*Exercise requirements*.
Only an exact repetition of all the entries will be accepted.

BEGIN Listed entries

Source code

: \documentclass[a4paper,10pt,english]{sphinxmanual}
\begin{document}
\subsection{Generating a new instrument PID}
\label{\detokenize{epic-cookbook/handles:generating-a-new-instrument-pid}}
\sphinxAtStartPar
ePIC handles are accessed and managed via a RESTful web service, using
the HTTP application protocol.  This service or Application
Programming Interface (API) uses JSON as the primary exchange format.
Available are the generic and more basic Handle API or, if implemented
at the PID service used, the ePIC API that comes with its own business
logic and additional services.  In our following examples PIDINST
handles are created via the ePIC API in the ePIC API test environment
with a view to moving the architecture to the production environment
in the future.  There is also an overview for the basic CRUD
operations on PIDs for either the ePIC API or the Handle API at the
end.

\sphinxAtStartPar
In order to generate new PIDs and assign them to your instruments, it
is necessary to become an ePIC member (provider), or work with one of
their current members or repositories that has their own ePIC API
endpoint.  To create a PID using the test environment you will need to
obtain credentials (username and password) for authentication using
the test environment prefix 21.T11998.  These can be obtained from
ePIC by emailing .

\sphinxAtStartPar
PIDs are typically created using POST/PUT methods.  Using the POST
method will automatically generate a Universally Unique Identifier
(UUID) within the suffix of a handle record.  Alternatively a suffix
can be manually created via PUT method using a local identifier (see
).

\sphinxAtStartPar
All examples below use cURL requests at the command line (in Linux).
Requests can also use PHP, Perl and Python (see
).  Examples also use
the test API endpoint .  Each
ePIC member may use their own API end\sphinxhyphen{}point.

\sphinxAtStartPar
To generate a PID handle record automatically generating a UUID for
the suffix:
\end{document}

END Listed entries

*Response area*.
Source code

: \documentclass[a4paper,10pt,english]{sphinxmanual}
\begin{document}
\subsection{Generating a new instrument PID}
\label{\detokenize{epic-cookbook/handles:generating-a-new-instrument-pid}}
\sphinxAtStartPar
ePIC handles are accessed and managed via a RESTful web service, using
the HTTP application protocol.  This service or Application
Programming Interface (API) uses JSON as the primary exchange format.
Available are the generic and more basic Handle API or, if implemented
at the PID service used, the ePIC API that comes with its own business
logic and additional services.  In our following examples PIDINST
handles are created via the ePIC API in the ePIC API test environment
with a view to moving the architecture to the production environment
in the future.  There is also an overview for the basic CRUD
operations on PIDs for either the ePIC API or the Handle API at the
end.

\sphinxAtStartPar
In order to generate new PIDs and assign them to your instruments, it
is necessary to become an ePIC member (provider), or work with one of
their current members or repositories that has their own ePIC API
endpoint.  To create a PID using the test environment you will need to
obtain credentials (username and password) for authentication using
the test environment prefix 21.T11998.  These can be obtained from
ePIC by emailing .

\sphinxAtStartPar
PIDs are typically created using POST/PUT methods.  Using the POST
method will automatically generate a Universally Unique Identifier
(UUID) within the suffix of a handle record.  Alternatively a suffix
can be manually created via PUT method using a local identifier (see
).

\sphinxAtStartPar
All examples below use cURL requests at the command line (in Linux).
Requests can also use PHP, Perl and Python (see
).  Examples also use
the test API endpoint .  Each
ePIC member may use their own API end\sphinxhyphen{}point.

\sphinxAtStartPar
To generate a PID handle record automatically generating a UUID for
the suffix:
\end{document}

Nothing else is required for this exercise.